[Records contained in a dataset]
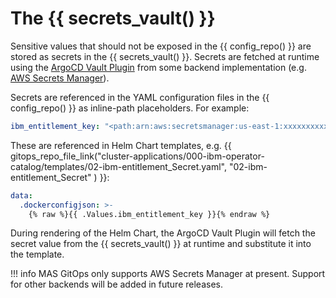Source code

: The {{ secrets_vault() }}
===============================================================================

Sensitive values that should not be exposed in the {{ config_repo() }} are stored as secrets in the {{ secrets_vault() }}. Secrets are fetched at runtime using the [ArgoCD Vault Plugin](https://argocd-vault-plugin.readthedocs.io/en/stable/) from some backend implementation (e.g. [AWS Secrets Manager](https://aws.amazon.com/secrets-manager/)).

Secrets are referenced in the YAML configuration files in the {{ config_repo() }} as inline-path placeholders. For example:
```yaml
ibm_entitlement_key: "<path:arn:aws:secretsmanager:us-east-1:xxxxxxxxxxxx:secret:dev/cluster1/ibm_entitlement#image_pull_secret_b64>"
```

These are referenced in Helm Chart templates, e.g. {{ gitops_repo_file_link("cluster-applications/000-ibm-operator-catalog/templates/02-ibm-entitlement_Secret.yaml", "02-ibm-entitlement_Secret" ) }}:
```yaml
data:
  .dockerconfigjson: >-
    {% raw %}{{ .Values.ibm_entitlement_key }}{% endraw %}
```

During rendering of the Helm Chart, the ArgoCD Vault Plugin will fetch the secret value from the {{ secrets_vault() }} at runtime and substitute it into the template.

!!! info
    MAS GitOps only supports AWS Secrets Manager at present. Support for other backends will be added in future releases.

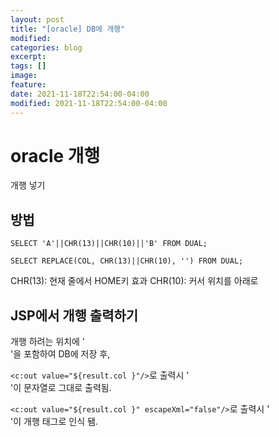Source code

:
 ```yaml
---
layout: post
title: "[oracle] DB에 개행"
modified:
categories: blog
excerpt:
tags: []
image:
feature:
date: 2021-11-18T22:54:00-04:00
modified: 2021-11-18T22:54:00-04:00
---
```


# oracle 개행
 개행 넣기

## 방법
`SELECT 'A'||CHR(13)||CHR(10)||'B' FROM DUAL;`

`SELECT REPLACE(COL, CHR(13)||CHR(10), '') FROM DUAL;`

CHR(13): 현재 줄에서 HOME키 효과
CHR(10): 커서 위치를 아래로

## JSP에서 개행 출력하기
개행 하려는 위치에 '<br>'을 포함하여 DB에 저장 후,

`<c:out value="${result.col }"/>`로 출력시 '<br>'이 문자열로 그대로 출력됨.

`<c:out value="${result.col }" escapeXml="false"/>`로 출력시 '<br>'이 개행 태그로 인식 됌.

---

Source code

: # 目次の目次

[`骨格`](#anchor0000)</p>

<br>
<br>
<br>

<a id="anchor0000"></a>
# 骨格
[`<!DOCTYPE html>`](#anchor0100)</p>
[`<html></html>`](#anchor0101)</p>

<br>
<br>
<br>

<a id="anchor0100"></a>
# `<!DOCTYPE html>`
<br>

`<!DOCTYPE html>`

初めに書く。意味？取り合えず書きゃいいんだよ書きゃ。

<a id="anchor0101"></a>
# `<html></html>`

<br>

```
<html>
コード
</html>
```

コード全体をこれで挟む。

## Work instruction:
Each line holding "ArgoCD" in the records should be copied out.

## Task solution:
Sensitive values that should not be exposed in the {{ config_repo() }} are stored as secrets in the {{ secrets_vault() }}. Secrets are fetched at runtime using the [ArgoCD Vault Plugin](https://argocd-vault-plugin.readthedocs.io/en/stable/) from some backend implementation (e.g. [AWS Secrets Manager](https://aws.amazon.com/secrets-manager/)).
During rendering of the Helm Chart, the ArgoCD Vault Plugin will fetch the secret value from the {{ secrets_vault() }} at runtime and substitute it into the template.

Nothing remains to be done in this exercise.